**ACTIVITY**
In the data below, which lines contain "répertoire"? List them by copying each one.

**** SOURCE DATA

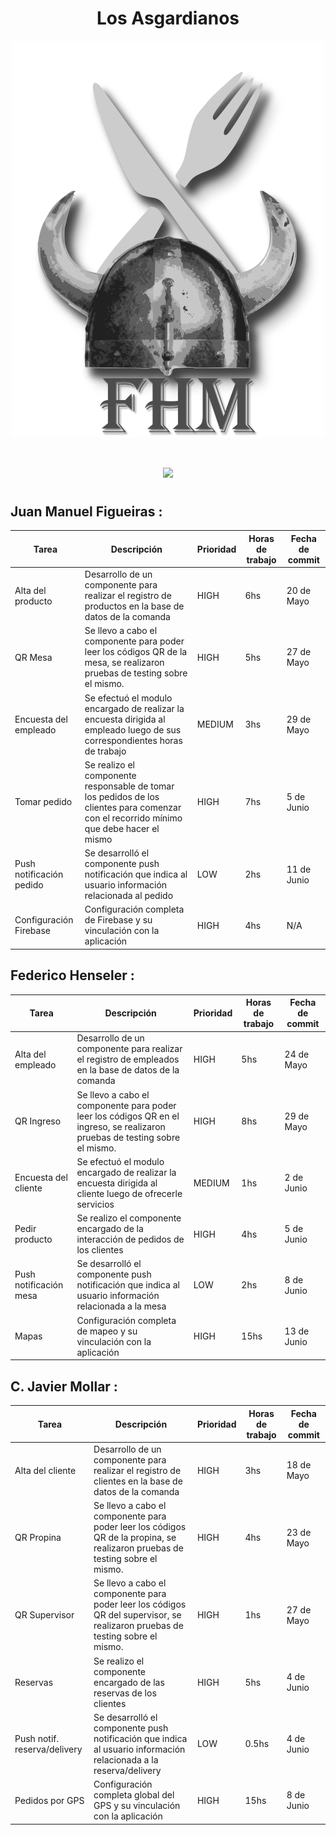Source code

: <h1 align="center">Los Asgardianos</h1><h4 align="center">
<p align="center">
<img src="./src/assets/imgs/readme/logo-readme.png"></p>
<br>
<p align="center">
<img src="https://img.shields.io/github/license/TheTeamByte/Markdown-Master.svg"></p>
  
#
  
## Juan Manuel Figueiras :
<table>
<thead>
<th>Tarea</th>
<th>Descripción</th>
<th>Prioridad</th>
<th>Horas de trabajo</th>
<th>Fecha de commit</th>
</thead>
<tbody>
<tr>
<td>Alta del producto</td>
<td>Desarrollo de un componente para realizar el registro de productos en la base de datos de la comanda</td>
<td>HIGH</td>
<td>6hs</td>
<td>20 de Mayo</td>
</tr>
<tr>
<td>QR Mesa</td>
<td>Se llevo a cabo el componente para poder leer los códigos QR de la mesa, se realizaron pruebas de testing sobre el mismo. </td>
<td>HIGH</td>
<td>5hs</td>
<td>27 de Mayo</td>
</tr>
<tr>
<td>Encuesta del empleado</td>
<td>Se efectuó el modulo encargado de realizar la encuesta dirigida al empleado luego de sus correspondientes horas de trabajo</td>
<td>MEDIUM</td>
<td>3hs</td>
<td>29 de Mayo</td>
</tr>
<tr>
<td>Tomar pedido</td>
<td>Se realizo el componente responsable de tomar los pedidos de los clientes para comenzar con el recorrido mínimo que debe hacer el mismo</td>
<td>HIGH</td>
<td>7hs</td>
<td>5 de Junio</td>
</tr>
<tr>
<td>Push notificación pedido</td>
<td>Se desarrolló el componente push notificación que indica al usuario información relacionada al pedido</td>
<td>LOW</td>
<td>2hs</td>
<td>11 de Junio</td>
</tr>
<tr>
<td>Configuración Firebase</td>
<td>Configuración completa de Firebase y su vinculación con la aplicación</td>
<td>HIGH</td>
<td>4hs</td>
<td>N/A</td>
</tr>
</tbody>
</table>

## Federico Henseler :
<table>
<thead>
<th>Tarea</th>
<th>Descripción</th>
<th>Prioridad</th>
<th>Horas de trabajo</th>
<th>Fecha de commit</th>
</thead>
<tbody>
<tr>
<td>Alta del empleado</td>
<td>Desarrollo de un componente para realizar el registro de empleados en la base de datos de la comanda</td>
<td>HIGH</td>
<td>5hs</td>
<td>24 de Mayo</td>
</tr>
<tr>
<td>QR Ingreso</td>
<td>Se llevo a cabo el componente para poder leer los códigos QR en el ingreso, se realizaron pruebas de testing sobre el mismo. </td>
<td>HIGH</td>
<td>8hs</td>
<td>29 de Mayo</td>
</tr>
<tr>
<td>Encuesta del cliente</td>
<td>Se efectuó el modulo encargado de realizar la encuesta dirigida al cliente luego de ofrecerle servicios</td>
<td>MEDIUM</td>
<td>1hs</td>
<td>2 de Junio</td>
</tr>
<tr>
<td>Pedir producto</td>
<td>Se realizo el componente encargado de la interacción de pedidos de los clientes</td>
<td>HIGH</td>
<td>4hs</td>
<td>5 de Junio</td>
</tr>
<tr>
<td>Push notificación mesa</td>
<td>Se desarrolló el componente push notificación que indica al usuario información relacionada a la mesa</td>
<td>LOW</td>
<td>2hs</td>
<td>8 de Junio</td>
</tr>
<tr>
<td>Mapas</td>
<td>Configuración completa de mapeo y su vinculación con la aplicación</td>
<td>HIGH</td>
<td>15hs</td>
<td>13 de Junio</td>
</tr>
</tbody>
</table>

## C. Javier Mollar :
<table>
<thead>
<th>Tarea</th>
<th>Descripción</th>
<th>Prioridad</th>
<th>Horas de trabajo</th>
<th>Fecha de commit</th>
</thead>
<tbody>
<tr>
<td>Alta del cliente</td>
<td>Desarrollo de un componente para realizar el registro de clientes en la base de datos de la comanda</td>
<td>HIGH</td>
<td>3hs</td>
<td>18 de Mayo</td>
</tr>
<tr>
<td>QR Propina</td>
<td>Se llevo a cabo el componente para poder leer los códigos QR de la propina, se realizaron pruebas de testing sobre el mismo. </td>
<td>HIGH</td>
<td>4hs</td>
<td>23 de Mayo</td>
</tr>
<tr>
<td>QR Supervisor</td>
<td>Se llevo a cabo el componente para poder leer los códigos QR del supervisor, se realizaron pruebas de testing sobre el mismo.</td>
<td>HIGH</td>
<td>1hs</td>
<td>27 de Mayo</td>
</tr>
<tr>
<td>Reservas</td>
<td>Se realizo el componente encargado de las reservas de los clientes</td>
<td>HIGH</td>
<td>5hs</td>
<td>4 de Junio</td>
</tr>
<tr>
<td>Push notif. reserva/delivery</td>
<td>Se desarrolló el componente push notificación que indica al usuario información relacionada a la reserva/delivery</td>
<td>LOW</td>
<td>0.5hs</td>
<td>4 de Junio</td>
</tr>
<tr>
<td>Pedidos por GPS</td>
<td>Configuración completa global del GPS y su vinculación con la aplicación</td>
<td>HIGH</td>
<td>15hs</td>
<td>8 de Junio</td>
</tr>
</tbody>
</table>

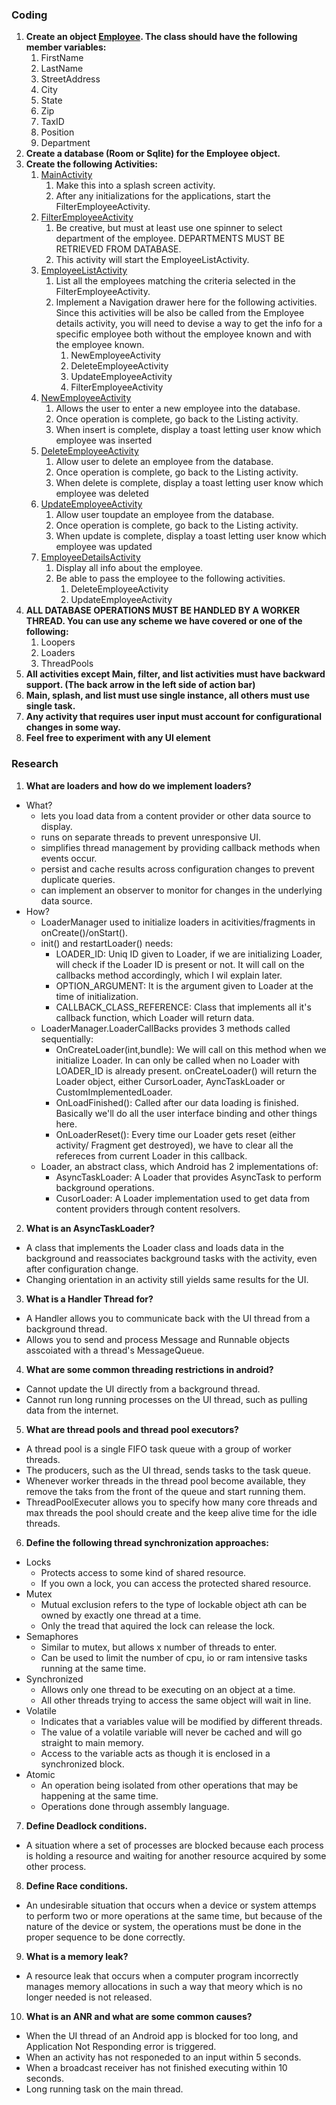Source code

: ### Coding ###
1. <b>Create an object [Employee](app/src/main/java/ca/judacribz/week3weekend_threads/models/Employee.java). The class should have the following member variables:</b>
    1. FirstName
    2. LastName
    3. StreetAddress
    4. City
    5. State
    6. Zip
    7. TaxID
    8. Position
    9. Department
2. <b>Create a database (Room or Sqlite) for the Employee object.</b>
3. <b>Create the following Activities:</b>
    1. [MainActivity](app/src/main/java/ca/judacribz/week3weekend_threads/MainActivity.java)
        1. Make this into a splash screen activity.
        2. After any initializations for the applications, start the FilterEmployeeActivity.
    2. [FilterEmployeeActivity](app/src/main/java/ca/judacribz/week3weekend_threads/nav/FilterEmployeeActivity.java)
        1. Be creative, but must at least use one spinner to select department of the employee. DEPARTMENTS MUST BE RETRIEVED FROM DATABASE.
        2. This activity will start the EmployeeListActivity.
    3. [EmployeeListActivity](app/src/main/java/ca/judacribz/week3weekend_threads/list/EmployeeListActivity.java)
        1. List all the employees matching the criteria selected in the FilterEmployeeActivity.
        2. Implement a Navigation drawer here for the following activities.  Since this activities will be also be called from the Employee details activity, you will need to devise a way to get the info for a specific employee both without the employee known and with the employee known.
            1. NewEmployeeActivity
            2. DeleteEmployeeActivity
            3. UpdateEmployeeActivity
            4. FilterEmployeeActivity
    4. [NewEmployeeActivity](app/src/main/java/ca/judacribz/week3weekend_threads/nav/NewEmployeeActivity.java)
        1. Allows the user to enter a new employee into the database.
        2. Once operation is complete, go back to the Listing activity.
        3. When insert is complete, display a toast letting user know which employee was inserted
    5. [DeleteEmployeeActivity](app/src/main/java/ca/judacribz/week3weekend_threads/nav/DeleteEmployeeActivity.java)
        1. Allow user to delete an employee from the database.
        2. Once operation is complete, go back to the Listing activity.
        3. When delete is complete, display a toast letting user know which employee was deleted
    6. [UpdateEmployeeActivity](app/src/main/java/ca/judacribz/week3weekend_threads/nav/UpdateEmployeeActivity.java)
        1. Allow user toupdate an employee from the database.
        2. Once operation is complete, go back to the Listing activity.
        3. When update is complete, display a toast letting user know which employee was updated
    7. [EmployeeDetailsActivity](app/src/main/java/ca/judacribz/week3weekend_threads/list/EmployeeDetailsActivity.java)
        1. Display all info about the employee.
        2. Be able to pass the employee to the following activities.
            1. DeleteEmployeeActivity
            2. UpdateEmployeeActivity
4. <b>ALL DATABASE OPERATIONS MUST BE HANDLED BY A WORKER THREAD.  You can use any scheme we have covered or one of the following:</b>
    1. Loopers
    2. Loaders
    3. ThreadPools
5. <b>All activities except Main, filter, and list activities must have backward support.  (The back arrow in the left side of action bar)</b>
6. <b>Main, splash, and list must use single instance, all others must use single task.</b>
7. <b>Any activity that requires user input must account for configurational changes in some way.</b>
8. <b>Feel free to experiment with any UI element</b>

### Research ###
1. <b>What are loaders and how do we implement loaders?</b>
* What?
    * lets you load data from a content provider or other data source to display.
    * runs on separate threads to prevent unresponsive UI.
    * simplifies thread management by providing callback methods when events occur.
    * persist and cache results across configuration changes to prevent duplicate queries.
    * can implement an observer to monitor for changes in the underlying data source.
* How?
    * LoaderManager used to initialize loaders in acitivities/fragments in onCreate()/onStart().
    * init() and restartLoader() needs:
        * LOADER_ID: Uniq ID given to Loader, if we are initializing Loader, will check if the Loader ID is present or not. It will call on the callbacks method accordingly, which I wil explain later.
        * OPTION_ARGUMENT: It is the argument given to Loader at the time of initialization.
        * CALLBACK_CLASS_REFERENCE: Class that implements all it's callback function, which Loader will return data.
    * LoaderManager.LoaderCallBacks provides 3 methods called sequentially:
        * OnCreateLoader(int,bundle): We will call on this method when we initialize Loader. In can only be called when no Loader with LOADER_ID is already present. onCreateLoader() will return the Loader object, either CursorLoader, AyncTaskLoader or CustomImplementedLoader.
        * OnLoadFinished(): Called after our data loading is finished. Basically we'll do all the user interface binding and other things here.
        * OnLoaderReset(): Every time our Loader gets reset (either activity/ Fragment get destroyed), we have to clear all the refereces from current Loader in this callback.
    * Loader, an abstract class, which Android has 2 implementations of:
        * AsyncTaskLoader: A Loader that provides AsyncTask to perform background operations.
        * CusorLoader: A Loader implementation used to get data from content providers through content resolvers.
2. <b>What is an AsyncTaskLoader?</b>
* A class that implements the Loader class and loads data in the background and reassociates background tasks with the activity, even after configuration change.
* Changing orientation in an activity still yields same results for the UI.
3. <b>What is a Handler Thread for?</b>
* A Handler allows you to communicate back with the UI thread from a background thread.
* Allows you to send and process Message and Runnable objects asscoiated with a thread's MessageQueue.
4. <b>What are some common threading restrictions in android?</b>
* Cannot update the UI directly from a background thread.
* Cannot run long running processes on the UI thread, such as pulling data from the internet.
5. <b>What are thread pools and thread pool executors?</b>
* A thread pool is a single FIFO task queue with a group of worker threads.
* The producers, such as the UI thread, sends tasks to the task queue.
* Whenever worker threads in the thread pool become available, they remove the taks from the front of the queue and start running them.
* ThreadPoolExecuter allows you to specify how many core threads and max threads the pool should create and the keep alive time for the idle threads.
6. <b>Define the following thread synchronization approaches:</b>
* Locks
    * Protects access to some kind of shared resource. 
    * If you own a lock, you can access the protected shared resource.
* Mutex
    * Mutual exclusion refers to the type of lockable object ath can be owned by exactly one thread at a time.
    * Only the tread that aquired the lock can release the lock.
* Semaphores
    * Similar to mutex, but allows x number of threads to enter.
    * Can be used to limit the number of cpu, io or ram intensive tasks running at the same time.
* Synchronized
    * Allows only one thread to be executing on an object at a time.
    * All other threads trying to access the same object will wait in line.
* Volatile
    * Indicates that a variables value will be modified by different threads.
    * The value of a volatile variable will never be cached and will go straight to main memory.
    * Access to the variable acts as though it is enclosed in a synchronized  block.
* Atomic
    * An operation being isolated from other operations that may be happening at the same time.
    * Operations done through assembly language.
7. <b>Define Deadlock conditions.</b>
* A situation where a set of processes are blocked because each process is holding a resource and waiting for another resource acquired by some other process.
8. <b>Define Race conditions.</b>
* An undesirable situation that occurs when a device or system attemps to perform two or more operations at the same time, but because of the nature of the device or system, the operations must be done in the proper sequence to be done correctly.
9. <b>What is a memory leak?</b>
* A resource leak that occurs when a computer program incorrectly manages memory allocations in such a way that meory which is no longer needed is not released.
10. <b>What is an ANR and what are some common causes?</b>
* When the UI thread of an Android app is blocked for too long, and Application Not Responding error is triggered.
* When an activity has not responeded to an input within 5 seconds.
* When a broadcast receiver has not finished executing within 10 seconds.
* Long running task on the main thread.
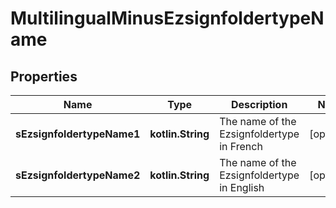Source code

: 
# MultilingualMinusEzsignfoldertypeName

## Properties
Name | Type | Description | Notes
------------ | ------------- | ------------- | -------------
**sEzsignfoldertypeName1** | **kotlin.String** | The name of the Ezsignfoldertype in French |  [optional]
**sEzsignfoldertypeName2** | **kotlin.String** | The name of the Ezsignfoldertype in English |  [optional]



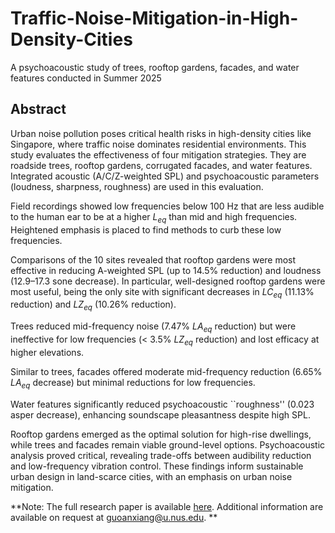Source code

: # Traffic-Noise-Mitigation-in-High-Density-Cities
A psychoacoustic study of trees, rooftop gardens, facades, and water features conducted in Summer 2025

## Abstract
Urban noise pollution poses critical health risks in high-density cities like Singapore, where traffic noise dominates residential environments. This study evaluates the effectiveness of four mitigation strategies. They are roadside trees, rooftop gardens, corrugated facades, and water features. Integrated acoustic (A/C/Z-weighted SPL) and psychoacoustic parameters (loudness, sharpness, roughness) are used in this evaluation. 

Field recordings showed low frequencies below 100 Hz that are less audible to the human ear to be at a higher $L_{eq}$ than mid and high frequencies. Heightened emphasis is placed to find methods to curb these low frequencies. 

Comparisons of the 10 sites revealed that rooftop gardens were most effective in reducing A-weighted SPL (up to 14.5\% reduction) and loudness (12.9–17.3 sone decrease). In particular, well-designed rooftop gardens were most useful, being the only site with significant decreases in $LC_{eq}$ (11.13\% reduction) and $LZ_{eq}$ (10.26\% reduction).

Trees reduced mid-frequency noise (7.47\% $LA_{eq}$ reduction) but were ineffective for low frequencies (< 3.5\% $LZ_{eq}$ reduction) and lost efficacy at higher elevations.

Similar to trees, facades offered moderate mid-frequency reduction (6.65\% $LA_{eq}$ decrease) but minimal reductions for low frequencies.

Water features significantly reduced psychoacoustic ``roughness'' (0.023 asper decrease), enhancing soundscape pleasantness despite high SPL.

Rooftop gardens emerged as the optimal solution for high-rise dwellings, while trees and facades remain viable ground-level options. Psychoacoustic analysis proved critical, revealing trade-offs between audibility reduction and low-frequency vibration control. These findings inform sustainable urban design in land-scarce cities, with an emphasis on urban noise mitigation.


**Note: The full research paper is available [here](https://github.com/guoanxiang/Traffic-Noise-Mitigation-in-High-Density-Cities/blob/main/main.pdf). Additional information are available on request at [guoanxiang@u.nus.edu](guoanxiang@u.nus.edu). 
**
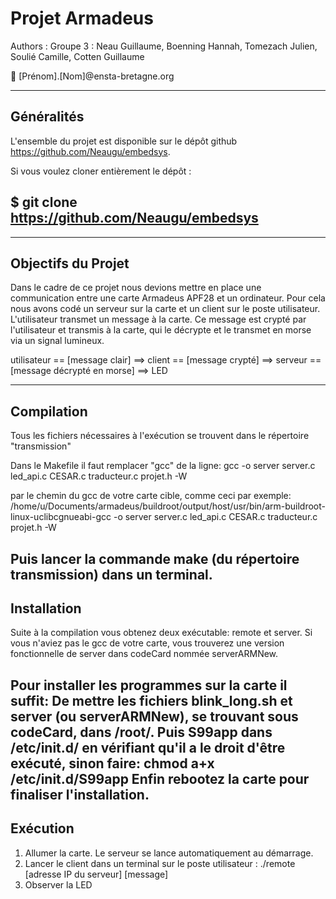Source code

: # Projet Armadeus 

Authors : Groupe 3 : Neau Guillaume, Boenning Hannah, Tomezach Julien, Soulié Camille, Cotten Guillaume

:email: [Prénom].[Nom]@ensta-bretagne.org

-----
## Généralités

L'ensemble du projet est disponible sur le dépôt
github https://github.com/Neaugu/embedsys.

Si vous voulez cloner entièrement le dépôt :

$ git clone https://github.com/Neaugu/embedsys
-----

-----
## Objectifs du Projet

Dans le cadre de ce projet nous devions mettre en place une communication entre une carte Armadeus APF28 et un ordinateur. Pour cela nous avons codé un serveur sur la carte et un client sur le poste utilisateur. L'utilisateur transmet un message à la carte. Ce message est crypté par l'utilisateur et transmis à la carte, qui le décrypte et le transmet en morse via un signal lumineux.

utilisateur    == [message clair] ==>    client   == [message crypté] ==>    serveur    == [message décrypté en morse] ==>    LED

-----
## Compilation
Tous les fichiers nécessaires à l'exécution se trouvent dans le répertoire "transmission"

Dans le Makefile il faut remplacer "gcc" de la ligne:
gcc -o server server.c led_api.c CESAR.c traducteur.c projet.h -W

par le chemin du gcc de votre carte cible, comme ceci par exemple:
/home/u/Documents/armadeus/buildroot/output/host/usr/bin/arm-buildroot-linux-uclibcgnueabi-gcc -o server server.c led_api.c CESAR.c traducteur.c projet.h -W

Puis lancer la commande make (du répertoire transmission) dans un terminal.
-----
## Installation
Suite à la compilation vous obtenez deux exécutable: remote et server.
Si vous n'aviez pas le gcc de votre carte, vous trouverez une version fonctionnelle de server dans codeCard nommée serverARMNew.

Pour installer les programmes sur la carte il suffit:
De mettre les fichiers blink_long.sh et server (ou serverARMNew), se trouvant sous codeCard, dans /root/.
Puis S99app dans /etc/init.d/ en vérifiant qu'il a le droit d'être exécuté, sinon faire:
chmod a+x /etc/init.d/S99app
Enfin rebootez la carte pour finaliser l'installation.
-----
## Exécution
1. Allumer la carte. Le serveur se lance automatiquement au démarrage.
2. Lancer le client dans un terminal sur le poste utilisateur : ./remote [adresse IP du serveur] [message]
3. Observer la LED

********

**OUTPUT BELOW**
Tous les fichiers nécessaires à l'exécution se trouvent dans le répertoire "transmission"
Puis lancer la commande make (du répertoire transmission) dans un terminal.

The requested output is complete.